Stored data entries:
┄┄┄┄┄┄

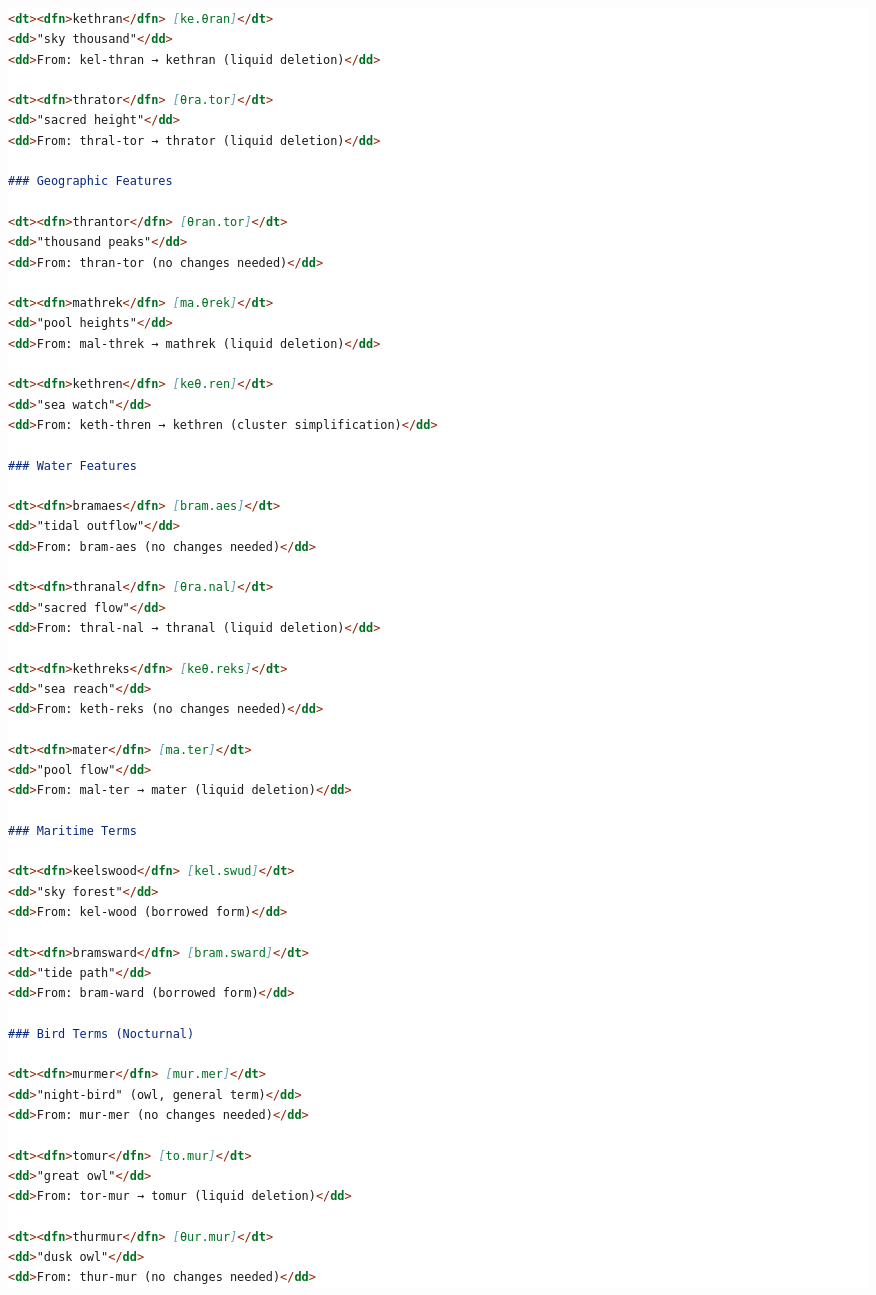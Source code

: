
 ```markdown:site/@/languages/hickic/seneran/early-hick.md
<dt><dfn>kethran</dfn> [ke.θran]</dt>
<dd>"sky thousand"</dd>
<dd>From: kel-thran → kethran (liquid deletion)</dd>

<dt><dfn>thrator</dfn> [θra.tor]</dt>
<dd>"sacred height"</dd>
<dd>From: thral-tor → thrator (liquid deletion)</dd>

### Geographic Features

<dt><dfn>thrantor</dfn> [θran.tor]</dt>
<dd>"thousand peaks"</dd>
<dd>From: thran-tor (no changes needed)</dd>

<dt><dfn>mathrek</dfn> [ma.θrek]</dt>
<dd>"pool heights"</dd>
<dd>From: mal-threk → mathrek (liquid deletion)</dd>

<dt><dfn>kethren</dfn> [keθ.ren]</dt>
<dd>"sea watch"</dd>
<dd>From: keth-thren → kethren (cluster simplification)</dd>

### Water Features

<dt><dfn>bramaes</dfn> [bram.aes]</dt>
<dd>"tidal outflow"</dd>
<dd>From: bram-aes (no changes needed)</dd>

<dt><dfn>thranal</dfn> [θra.nal]</dt>
<dd>"sacred flow"</dd>
<dd>From: thral-nal → thranal (liquid deletion)</dd>

<dt><dfn>kethreks</dfn> [keθ.reks]</dt>
<dd>"sea reach"</dd>
<dd>From: keth-reks (no changes needed)</dd>

<dt><dfn>mater</dfn> [ma.ter]</dt>
<dd>"pool flow"</dd>
<dd>From: mal-ter → mater (liquid deletion)</dd>

### Maritime Terms

<dt><dfn>keelswood</dfn> [kel.swud]</dt>
<dd>"sky forest"</dd>
<dd>From: kel-wood (borrowed form)</dd>

<dt><dfn>bramsward</dfn> [bram.sward]</dt>
<dd>"tide path"</dd>
<dd>From: bram-ward (borrowed form)</dd>

### Bird Terms (Nocturnal)

<dt><dfn>murmer</dfn> [mur.mer]</dt>
<dd>"night-bird" (owl, general term)</dd>
<dd>From: mur-mer (no changes needed)</dd>

<dt><dfn>tomur</dfn> [to.mur]</dt>
<dd>"great owl"</dd>
<dd>From: tor-mur → tomur (liquid deletion)</dd>

<dt><dfn>thurmur</dfn> [θur.mur]</dt>
<dd>"dusk owl"</dd>
<dd>From: thur-mur (no changes needed)</dd>
```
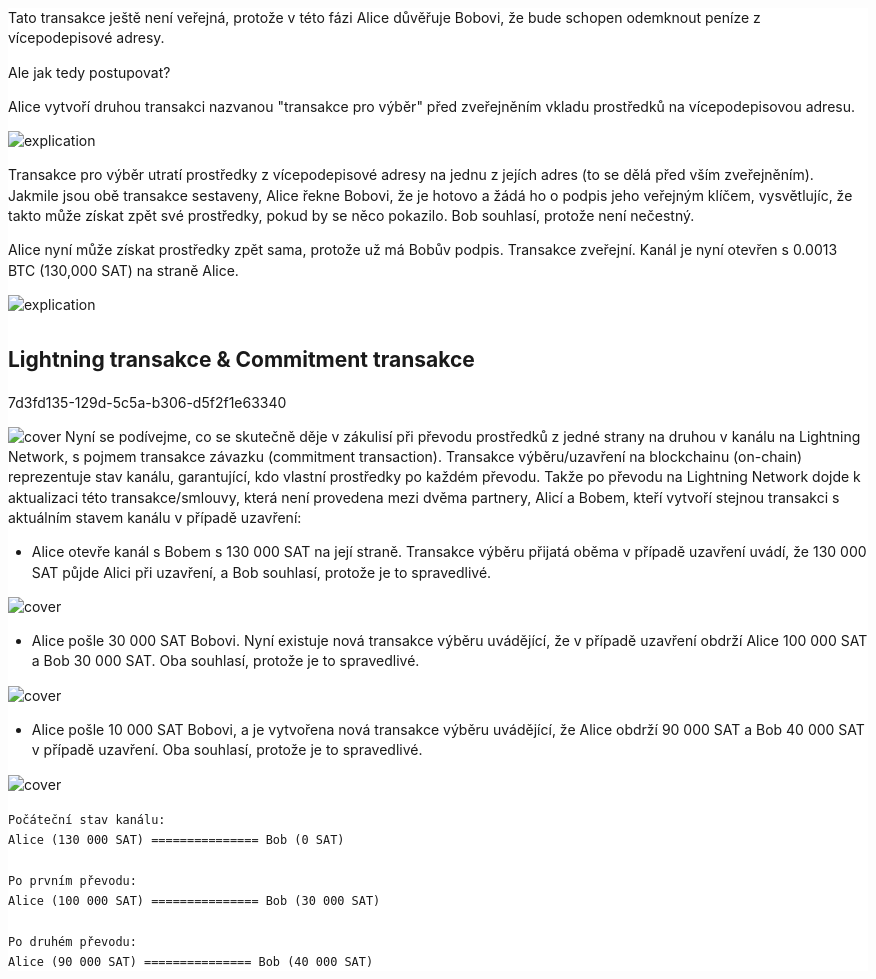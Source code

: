 Tato transakce ještě není veřejná, protože v této fázi Alice důvěřuje Bobovi, že bude schopen odemknout peníze z vícepodepisové adresy.

Ale jak tedy postupovat?

Alice vytvoří druhou transakci nazvanou "transakce pro výběr" před zveřejněním vkladu prostředků na vícepodepisovou adresu.

![explication](assets/chapitre3/2.webp)

Transakce pro výběr utratí prostředky z vícepodepisové adresy na jednu z jejích adres (to se dělá před vším zveřejněním).
Jakmile jsou obě transakce sestaveny, Alice řekne Bobovi, že je hotovo a žádá ho o podpis jeho veřejným klíčem, vysvětlujíc, že takto může získat zpět své prostředky, pokud by se něco pokazilo. Bob souhlasí, protože není nečestný.

Alice nyní může získat prostředky zpět sama, protože už má Bobův podpis. Transakce zveřejní. Kanál je nyní otevřen s 0.0013 BTC (130,000 SAT) na straně Alice.

![explication](assets/chapitre3/3.webp)

## Lightning transakce & Commitment transakce
<chapterId>7d3fd135-129d-5c5a-b306-d5f2f1e63340</chapterId>

![cover](assets/chapitre4/1.webp)
Nyní se podívejme, co se skutečně děje v zákulisí při převodu prostředků z jedné strany na druhou v kanálu na Lightning Network, s pojmem transakce závazku (commitment transaction). Transakce výběru/uzavření na blockchainu (on-chain) reprezentuje stav kanálu, garantující, kdo vlastní prostředky po každém převodu. Takže po převodu na Lightning Network dojde k aktualizaci této transakce/smlouvy, která není provedena mezi dvěma partnery, Alicí a Bobem, kteří vytvoří stejnou transakci s aktuálním stavem kanálu v případě uzavření:
- Alice otevře kanál s Bobem s 130 000 SAT na její straně. Transakce výběru přijatá oběma v případě uzavření uvádí, že 130 000 SAT půjde Alici při uzavření, a Bob souhlasí, protože je to spravedlivé.

![cover](assets/chapitre4/2.webp)

- Alice pošle 30 000 SAT Bobovi. Nyní existuje nová transakce výběru uvádějící, že v případě uzavření obdrží Alice 100 000 SAT a Bob 30 000 SAT. Oba souhlasí, protože je to spravedlivé.

![cover](assets/chapitre4/3.webp)

- Alice pošle 10 000 SAT Bobovi, a je vytvořena nová transakce výběru uvádějící, že Alice obdrží 90 000 SAT a Bob 40 000 SAT v případě uzavření. Oba souhlasí, protože je to spravedlivé.

![cover](assets/chapitre4/4.webp)


```
Počáteční stav kanálu:
Alice (130 000 SAT) =============== Bob (0 SAT)

Po prvním převodu:
Alice (100 000 SAT) =============== Bob (30 000 SAT)

Po druhém převodu:
Alice (90 000 SAT) =============== Bob (40 000 SAT)

```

┄┄┄┄┄┄

ABOUT THIS TASK =>
Without the pictures, return the entries exactly as they appear.

RESPONSE BOX =>
Source code

:
 ```markdown:site/@/languages/hickic/seneran/early-hick.md
<dt><dfn>kethran</dfn> [ke.θran]</dt>
<dd>"sky thousand"</dd>
<dd>From: kel-thran → kethran (liquid deletion)</dd>

<dt><dfn>thrator</dfn> [θra.tor]</dt>
<dd>"sacred height"</dd>
<dd>From: thral-tor → thrator (liquid deletion)</dd>

### Geographic Features

<dt><dfn>thrantor</dfn> [θran.tor]</dt>
<dd>"thousand peaks"</dd>
<dd>From: thran-tor (no changes needed)</dd>

<dt><dfn>mathrek</dfn> [ma.θrek]</dt>
<dd>"pool heights"</dd>
<dd>From: mal-threk → mathrek (liquid deletion)</dd>

<dt><dfn>kethren</dfn> [keθ.ren]</dt>
<dd>"sea watch"</dd>
<dd>From: keth-thren → kethren (cluster simplification)</dd>

### Water Features

<dt><dfn>bramaes</dfn> [bram.aes]</dt>
<dd>"tidal outflow"</dd>
<dd>From: bram-aes (no changes needed)</dd>

<dt><dfn>thranal</dfn> [θra.nal]</dt>
<dd>"sacred flow"</dd>
<dd>From: thral-nal → thranal (liquid deletion)</dd>

<dt><dfn>kethreks</dfn> [keθ.reks]</dt>
<dd>"sea reach"</dd>
<dd>From: keth-reks (no changes needed)</dd>

<dt><dfn>mater</dfn> [ma.ter]</dt>
<dd>"pool flow"</dd>
<dd>From: mal-ter → mater (liquid deletion)</dd>

### Maritime Terms

<dt><dfn>keelswood</dfn> [kel.swud]</dt>
<dd>"sky forest"</dd>
<dd>From: kel-wood (borrowed form)</dd>

<dt><dfn>bramsward</dfn> [bram.sward]</dt>
<dd>"tide path"</dd>
<dd>From: bram-ward (borrowed form)</dd>

### Bird Terms (Nocturnal)

<dt><dfn>murmer</dfn> [mur.mer]</dt>
<dd>"night-bird" (owl, general term)</dd>
<dd>From: mur-mer (no changes needed)</dd>

<dt><dfn>tomur</dfn> [to.mur]</dt>
<dd>"great owl"</dd>
<dd>From: tor-mur → tomur (liquid deletion)</dd>

<dt><dfn>thurmur</dfn> [θur.mur]</dt>
<dd>"dusk owl"</dd>
<dd>From: thur-mur (no changes needed)</dd>
```
Source code

: Tato transakce ještě není veřejná, protože v této fázi Alice důvěřuje Bobovi, že bude schopen odemknout peníze z vícepodepisové adresy.

Ale jak tedy postupovat?

Alice vytvoří druhou transakci nazvanou "transakce pro výběr" před zveřejněním vkladu prostředků na vícepodepisovou adresu.

![explication](assets/chapitre3/2.webp)

Transakce pro výběr utratí prostředky z vícepodepisové adresy na jednu z jejích adres (to se dělá před vším zveřejněním).
Jakmile jsou obě transakce sestaveny, Alice řekne Bobovi, že je hotovo a žádá ho o podpis jeho veřejným klíčem, vysvětlujíc, že takto může získat zpět své prostředky, pokud by se něco pokazilo. Bob souhlasí, protože není nečestný.

Alice nyní může získat prostředky zpět sama, protože už má Bobův podpis. Transakce zveřejní. Kanál je nyní otevřen s 0.0013 BTC (130,000 SAT) na straně Alice.

![explication](assets/chapitre3/3.webp)

## Lightning transakce & Commitment transakce
<chapterId>7d3fd135-129d-5c5a-b306-d5f2f1e63340</chapterId>

![cover](assets/chapitre4/1.webp)
Nyní se podívejme, co se skutečně děje v zákulisí při převodu prostředků z jedné strany na druhou v kanálu na Lightning Network, s pojmem transakce závazku (commitment transaction). Transakce výběru/uzavření na blockchainu (on-chain) reprezentuje stav kanálu, garantující, kdo vlastní prostředky po každém převodu. Takže po převodu na Lightning Network dojde k aktualizaci této transakce/smlouvy, která není provedena mezi dvěma partnery, Alicí a Bobem, kteří vytvoří stejnou transakci s aktuálním stavem kanálu v případě uzavření:
- Alice otevře kanál s Bobem s 130 000 SAT na její straně. Transakce výběru přijatá oběma v případě uzavření uvádí, že 130 000 SAT půjde Alici při uzavření, a Bob souhlasí, protože je to spravedlivé.

![cover](assets/chapitre4/2.webp)

- Alice pošle 30 000 SAT Bobovi. Nyní existuje nová transakce výběru uvádějící, že v případě uzavření obdrží Alice 100 000 SAT a Bob 30 000 SAT. Oba souhlasí, protože je to spravedlivé.

![cover](assets/chapitre4/3.webp)

- Alice pošle 10 000 SAT Bobovi, a je vytvořena nová transakce výběru uvádějící, že Alice obdrží 90 000 SAT a Bob 40 000 SAT v případě uzavření. Oba souhlasí, protože je to spravedlivé.

![cover](assets/chapitre4/4.webp)


```
Počáteční stav kanálu:
Alice (130 000 SAT) =============== Bob (0 SAT)

Po prvním převodu:
Alice (100 000 SAT) =============== Bob (30 000 SAT)

Po druhém převodu:
Alice (90 000 SAT) =============== Bob (40 000 SAT)

```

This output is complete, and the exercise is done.